[Activity]
Since only part of the material below is wanted, output exactly the lines from the one with "Manages deployment, CI/CD" up to and including the one with "agile processes, removes".

[Records for the task]
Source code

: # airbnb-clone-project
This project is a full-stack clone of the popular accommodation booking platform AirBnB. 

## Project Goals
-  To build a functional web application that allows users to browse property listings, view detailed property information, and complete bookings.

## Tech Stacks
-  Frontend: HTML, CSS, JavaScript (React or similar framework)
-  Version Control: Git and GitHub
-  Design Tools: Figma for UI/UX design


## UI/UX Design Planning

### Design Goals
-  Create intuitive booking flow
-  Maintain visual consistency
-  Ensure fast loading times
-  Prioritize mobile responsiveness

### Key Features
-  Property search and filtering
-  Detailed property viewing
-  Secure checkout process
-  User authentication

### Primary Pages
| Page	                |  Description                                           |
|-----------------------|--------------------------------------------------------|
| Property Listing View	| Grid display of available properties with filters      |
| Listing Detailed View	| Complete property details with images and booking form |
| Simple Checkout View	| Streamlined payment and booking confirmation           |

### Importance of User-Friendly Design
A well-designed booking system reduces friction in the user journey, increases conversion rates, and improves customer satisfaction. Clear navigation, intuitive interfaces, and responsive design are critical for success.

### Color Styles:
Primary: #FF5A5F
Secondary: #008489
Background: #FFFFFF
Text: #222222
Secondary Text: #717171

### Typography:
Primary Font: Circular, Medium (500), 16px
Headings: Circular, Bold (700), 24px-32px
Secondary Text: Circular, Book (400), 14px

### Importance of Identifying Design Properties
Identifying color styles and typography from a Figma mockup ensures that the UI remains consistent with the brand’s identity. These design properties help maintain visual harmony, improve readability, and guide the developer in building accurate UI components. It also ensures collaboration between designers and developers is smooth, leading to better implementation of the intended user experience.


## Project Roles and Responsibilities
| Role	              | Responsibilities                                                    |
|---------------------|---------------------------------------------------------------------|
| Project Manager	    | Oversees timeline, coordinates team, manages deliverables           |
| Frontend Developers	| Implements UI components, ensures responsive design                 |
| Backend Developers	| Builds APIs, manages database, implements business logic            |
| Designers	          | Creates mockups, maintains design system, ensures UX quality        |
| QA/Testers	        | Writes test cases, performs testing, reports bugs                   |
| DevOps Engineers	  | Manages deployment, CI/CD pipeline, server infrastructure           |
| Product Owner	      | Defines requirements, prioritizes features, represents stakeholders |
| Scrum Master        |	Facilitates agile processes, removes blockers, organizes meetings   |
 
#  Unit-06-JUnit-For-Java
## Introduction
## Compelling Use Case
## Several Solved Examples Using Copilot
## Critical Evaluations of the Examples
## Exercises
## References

[Task result]
| DevOps Engineers	  | Manages deployment, CI/CD pipeline, server infrastructure           |
| Product Owner	      | Defines requirements, prioritizes features, represents stakeholders |
| Scrum Master        |	Facilitates agile processes, removes blockers, organizes meetings   |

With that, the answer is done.